Saved entries ▸
▶

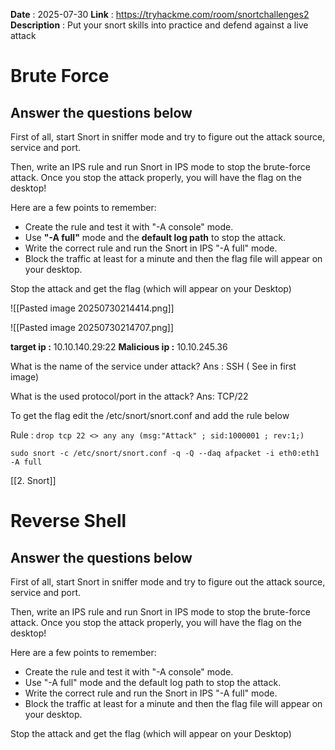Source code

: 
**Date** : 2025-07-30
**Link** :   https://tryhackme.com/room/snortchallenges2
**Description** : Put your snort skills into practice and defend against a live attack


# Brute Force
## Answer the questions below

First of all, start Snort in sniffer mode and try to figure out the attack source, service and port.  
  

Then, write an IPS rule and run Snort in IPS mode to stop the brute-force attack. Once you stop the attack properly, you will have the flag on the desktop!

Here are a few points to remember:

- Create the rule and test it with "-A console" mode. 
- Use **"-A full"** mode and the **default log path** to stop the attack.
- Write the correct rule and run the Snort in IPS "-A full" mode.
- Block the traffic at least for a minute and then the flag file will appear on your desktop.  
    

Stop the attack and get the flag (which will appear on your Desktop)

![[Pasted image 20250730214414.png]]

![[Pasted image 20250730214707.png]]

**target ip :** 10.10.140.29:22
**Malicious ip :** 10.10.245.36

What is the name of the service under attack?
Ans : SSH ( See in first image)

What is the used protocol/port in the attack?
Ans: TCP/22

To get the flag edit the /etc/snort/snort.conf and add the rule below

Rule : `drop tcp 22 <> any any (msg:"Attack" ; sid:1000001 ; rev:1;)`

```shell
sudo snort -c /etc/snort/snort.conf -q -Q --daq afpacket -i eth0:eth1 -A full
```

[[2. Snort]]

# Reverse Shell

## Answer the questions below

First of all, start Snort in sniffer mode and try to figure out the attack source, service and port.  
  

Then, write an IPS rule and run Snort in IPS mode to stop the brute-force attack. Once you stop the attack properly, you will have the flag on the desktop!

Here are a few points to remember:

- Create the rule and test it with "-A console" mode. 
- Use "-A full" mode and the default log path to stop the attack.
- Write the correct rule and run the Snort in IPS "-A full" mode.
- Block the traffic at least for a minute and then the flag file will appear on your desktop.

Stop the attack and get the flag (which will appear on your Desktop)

◀

Exercise brief ▸ Of the lines above, output exactly those from the line bearing "To get the flag" through the line bearing "# Reverse Shell", inclusive.

Written answer ▸
To get the flag edit the /etc/snort/snort.conf and add the rule below

Rule : `drop tcp 22 <> any any (msg:"Attack" ; sid:1000001 ; rev:1;)`

```shell
sudo snort -c /etc/snort/snort.conf -q -Q --daq afpacket -i eth0:eth1 -A full
```

[[2. Snort]]

# Reverse Shell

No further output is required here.